• **WHAT THIS TASK INVOLVES**:
Find the lines of the records in which the word "quote" appears and report how many there are, as a number alone.

(Items from a dataset)
_ _ _

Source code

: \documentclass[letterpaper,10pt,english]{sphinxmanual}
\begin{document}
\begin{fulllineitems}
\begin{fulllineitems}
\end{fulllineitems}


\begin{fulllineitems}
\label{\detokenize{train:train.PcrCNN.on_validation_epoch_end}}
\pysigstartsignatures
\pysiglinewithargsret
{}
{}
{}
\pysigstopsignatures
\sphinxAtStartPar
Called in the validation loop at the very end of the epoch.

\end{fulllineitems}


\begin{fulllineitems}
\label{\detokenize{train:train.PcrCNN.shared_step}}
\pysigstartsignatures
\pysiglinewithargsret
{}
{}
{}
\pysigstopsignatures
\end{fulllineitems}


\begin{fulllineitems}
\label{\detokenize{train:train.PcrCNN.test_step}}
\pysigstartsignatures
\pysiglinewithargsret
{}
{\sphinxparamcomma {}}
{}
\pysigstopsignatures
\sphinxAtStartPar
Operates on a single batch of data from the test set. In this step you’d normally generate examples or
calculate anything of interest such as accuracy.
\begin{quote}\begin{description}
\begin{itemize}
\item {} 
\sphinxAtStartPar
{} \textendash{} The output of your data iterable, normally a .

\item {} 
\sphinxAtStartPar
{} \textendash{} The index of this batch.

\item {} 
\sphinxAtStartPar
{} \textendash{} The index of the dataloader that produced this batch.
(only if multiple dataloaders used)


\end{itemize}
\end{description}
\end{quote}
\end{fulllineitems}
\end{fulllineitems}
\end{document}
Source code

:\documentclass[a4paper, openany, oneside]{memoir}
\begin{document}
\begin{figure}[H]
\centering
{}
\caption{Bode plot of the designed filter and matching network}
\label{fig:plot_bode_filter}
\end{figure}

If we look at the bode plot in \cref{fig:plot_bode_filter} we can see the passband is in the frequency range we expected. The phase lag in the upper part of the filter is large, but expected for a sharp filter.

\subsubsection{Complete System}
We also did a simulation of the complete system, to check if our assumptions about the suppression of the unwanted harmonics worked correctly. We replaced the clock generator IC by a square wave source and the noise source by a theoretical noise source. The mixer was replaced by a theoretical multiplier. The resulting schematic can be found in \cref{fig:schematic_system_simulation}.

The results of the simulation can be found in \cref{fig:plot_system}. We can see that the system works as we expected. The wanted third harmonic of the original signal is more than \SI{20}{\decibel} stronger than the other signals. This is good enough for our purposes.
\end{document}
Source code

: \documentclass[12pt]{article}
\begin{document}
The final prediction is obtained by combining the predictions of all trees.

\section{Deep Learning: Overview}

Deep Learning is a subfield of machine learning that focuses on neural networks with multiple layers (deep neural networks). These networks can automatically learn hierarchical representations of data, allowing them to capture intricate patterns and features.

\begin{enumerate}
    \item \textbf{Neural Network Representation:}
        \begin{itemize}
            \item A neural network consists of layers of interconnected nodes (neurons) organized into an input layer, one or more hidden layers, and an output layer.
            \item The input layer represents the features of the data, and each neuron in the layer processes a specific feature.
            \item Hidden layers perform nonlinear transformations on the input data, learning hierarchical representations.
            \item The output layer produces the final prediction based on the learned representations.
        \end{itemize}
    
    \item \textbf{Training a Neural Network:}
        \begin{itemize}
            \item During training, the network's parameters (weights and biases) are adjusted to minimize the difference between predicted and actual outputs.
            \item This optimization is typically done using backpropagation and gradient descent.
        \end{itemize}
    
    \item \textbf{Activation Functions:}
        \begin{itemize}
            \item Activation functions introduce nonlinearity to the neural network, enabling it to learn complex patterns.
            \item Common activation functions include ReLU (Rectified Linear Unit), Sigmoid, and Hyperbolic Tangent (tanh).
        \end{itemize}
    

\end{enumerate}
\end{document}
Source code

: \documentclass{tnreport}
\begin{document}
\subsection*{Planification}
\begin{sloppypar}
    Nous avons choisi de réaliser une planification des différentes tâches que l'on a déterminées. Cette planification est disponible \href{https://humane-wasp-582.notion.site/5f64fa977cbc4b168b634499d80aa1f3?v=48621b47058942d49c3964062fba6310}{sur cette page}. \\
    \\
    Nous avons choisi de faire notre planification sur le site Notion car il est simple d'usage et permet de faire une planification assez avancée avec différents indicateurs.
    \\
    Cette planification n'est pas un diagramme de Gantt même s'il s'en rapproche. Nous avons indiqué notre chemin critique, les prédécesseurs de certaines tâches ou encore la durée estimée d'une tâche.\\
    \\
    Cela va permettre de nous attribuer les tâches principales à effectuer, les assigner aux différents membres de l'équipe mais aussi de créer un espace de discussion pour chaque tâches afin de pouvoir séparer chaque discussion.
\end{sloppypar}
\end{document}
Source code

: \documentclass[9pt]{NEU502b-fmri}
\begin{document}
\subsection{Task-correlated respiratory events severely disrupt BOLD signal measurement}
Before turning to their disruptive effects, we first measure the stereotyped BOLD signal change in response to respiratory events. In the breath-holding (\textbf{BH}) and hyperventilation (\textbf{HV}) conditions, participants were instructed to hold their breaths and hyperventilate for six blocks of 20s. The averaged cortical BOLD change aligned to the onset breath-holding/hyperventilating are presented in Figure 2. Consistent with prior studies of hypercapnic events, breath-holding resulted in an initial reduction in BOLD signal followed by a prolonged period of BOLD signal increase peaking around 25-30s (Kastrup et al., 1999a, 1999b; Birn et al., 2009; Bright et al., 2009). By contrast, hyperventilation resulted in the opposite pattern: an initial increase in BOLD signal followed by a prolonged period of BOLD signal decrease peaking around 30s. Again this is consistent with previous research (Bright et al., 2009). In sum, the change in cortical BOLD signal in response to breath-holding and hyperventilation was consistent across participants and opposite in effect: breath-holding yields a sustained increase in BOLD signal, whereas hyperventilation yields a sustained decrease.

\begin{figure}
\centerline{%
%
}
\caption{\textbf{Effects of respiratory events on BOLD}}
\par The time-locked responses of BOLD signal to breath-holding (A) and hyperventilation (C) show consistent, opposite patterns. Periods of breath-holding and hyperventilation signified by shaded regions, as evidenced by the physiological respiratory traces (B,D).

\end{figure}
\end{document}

_ _ _

• **TASK RESPONSE**:
2